Un nouveau sentiment lie désormais les morts aux vivants. Les défunts sont revendiqués comme les fondateurs du territoire, ils sont la légitimation des origines de la communauté et le ciment de celle-ci dans le temps. Ils acquièrent le statut d’ancêtres et sont vénérés pour cela (le mégalithisme en est l’expression). Les ancêtres des groupes dominants finiront par devenir des divinités veillant sur l’ensemble de la population.
Le Néolithique inaugure donc, à travers des localités désormais stables, des notions qui sont demeurées en nous : sens de l’identité, règles de sociabilité, goût de la distinction, quête du prestige, sens de la compétition et du pouvoir, constitution de clientèles et d’obligés, contestation des élites, etc. Les néolithiques sont « modernes ».
Une autre rupture du Néolithique, dont les effets sont allés s’amplifiant, serait une modification de notre rapport au milieu. Je me rappelle avoir entendu votre collègue Pascal Depaepe dire que si le paléolithique était l’environnement subi, le néolithique était l’environnement agi…
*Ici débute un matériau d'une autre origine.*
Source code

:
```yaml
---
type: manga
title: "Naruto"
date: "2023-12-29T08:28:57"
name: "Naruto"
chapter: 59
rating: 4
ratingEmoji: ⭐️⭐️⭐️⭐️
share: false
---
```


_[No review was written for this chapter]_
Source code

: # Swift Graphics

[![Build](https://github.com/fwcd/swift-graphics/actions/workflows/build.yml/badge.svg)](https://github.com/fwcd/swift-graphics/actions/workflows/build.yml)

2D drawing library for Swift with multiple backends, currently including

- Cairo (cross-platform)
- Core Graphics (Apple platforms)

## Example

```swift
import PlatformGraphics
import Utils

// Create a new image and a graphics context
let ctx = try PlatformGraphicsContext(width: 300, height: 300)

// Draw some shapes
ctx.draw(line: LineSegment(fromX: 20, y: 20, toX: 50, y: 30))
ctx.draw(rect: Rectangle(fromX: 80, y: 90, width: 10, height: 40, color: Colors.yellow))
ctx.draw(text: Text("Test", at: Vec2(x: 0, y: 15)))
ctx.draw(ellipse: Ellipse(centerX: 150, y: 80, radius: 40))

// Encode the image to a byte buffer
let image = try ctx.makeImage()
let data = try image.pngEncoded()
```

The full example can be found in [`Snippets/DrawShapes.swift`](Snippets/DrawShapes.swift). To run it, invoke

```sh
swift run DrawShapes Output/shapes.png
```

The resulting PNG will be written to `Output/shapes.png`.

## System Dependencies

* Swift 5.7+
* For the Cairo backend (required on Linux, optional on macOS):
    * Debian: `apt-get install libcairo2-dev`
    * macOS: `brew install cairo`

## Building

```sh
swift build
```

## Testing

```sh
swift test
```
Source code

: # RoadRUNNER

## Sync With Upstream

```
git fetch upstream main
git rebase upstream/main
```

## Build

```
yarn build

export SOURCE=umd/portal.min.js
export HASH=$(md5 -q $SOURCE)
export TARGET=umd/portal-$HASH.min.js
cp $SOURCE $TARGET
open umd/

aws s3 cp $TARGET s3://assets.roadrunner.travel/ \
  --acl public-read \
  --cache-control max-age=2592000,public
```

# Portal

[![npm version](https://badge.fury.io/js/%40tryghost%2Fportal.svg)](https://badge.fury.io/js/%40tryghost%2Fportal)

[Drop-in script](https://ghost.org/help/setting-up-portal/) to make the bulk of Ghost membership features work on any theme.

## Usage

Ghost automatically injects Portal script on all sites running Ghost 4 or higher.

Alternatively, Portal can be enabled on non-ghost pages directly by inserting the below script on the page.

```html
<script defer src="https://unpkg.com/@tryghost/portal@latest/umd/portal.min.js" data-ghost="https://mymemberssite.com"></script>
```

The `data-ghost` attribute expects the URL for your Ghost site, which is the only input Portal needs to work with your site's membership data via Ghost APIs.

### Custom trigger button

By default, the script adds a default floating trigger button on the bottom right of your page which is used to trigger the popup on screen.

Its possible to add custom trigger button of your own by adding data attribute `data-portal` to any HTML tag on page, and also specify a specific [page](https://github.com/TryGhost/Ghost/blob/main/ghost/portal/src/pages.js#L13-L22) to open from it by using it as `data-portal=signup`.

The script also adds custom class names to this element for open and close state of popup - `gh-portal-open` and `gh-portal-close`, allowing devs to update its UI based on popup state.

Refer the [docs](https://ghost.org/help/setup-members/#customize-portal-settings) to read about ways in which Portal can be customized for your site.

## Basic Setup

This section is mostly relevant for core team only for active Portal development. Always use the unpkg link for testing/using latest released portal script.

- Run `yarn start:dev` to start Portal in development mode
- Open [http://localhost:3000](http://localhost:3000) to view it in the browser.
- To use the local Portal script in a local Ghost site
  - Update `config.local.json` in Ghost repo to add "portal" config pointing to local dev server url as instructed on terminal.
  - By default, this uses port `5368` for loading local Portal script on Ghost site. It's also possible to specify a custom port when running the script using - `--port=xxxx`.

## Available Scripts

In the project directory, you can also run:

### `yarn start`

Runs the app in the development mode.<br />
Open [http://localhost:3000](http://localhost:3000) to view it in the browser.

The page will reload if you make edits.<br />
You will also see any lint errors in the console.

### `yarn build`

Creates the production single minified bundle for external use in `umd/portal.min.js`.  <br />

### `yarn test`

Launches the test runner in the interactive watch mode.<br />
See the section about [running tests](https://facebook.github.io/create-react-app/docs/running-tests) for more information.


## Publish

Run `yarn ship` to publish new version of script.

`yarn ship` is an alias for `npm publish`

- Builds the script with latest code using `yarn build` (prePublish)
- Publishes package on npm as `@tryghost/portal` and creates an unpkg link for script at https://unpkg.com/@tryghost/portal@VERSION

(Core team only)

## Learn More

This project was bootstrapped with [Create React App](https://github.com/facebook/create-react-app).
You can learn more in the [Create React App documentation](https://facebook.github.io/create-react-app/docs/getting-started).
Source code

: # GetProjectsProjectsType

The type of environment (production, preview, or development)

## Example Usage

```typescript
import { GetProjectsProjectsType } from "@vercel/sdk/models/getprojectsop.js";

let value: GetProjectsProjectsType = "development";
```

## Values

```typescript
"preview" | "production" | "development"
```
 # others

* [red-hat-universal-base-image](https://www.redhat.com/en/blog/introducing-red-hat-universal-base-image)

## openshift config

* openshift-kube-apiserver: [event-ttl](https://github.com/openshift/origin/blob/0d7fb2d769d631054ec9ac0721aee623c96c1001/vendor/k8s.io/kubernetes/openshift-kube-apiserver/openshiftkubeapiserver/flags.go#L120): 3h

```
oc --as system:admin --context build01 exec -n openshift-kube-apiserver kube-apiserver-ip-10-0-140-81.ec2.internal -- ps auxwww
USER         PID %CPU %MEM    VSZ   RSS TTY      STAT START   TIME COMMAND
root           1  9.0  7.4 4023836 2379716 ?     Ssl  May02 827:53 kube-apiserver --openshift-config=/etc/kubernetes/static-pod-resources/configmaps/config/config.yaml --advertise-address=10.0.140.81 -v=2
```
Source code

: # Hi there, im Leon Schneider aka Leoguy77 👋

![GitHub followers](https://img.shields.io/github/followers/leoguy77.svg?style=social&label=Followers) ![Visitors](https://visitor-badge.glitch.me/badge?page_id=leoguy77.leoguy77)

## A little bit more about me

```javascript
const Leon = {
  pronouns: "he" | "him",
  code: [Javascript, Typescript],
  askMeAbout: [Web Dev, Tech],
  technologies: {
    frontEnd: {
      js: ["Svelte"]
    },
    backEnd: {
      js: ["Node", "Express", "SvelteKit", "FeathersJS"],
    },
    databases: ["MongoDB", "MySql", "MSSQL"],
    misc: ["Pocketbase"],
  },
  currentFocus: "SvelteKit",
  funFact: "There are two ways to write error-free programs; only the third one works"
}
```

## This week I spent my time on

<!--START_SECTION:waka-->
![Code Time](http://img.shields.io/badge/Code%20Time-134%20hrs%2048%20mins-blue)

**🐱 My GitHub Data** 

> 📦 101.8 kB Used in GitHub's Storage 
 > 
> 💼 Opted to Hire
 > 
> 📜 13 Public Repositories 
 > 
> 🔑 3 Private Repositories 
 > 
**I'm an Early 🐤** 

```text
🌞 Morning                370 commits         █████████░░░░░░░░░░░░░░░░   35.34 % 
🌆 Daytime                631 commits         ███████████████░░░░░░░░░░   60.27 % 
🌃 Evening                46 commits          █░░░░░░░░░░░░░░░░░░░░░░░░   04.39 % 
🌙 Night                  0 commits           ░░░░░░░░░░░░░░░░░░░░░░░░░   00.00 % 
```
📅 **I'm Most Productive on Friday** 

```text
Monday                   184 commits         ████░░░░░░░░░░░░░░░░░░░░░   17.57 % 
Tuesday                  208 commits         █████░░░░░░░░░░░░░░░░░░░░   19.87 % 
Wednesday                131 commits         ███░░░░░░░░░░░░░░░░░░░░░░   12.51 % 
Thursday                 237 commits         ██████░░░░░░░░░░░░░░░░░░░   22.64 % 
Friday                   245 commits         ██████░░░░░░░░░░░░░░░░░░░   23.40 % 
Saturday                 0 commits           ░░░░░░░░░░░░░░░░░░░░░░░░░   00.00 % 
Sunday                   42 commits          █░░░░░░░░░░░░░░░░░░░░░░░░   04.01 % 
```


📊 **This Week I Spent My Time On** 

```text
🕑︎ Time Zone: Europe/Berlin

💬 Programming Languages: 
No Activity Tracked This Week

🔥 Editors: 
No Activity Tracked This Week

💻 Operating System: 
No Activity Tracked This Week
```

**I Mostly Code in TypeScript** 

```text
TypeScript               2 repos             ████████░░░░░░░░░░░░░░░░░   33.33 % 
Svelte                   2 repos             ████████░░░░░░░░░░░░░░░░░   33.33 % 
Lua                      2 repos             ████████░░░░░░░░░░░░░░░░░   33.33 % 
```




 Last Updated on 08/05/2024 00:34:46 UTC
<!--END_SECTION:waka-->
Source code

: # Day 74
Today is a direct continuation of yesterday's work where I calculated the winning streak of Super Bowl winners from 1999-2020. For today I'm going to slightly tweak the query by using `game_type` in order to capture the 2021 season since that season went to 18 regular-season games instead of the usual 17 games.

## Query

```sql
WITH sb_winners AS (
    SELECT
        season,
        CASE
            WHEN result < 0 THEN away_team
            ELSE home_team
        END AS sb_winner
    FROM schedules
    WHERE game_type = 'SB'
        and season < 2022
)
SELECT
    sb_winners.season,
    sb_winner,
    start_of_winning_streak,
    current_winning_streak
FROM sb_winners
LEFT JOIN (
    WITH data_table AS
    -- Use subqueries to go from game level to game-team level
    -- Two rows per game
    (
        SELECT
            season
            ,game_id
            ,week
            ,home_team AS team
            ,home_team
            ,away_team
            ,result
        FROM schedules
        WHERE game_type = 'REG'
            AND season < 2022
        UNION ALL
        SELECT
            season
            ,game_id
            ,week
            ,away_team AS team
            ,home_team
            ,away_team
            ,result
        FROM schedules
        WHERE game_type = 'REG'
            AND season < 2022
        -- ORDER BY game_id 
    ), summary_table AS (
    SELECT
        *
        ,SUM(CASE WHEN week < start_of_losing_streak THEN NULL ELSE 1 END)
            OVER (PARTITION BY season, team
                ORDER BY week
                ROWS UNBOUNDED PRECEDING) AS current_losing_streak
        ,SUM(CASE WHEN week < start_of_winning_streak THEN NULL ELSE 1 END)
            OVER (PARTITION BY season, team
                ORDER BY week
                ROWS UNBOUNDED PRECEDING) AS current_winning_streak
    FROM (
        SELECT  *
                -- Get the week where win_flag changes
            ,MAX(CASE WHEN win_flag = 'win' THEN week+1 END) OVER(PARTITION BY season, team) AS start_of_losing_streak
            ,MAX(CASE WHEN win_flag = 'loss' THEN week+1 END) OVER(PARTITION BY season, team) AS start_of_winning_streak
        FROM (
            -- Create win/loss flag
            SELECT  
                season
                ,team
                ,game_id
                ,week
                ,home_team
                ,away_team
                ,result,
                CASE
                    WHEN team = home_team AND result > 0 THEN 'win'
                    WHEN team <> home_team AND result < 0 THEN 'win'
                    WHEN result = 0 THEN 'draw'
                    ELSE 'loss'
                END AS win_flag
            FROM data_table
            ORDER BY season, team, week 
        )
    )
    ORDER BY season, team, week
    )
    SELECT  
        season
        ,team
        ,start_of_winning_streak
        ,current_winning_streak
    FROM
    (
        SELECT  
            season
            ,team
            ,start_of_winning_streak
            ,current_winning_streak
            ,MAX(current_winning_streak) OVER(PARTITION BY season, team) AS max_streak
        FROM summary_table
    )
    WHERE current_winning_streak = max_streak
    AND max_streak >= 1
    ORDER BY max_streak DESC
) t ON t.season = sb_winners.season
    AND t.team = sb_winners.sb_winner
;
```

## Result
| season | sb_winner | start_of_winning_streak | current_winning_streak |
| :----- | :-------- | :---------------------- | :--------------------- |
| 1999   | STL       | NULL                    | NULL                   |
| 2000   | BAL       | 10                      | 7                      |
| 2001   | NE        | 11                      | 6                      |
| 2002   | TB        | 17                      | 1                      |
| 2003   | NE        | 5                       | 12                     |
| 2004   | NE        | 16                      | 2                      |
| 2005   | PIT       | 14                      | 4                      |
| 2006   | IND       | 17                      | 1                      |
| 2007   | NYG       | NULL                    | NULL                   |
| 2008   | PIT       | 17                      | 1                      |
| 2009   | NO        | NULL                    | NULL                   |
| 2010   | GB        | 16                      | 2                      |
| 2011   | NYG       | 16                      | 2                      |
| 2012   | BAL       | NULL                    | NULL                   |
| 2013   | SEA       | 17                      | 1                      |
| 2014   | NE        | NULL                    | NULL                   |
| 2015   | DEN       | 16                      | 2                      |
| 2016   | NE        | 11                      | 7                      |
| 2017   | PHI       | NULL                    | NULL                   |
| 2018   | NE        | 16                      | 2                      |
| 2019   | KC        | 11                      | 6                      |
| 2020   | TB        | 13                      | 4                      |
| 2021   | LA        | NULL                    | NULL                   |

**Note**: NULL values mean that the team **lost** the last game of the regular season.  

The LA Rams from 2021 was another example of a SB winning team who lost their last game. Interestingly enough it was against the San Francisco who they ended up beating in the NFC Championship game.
JG : Évidemment c’est peut-être le legs du Néolithique qui, aujourd’hui fait le plus problème. Tout au long des temps paléolithiques, l’homme restait soumis aux rythmes climatiques et se moulait dans les environnements que la nature lui proposait. Avec le Néolithique, le voici désormais acteur de son propre milieu puisqu’il a désormais la possibilité de modeler celui-ci à sa guise et de l’artificialiser.
Pour bâtir leurs villages, cultiver, faire paître leurs troupeaux, les néolithiques ont eu besoin d’espace. Par le feu et la hache à lame de pierre, ils ont troué les forêts. En favorisant l’ouverture du paysage, ils ont généré les premiers phénomènes érosifs : transferts de sédiments, appauvrissement des sols. En Eurasie, la destruction du couvert végétal aurait entraîné, dès – 6 000, une première augmentation du gaz carbonique. Ces agressions sont toutefois demeurées modestes, la nature pouvant un temps contrer les effets négatifs de ces blessures.
Pour autant, un pas décisif était franchi. Poussées démographiques, moyens techniques mais surtout absence de régulation des capacités biologiques, stratégies économiques et soif de profits ont, par la suite, fait de l’homme un manipulateur sans scrupules de son environnement. Le message prometteur du Néolithique – une nourriture assurée pour tous – s’est perdu sur les chemins de l’Histoire.
Note
Ce texte est la version longue de l’entretien publié dans le n° 227 de Sciences Humaines sous le même titre.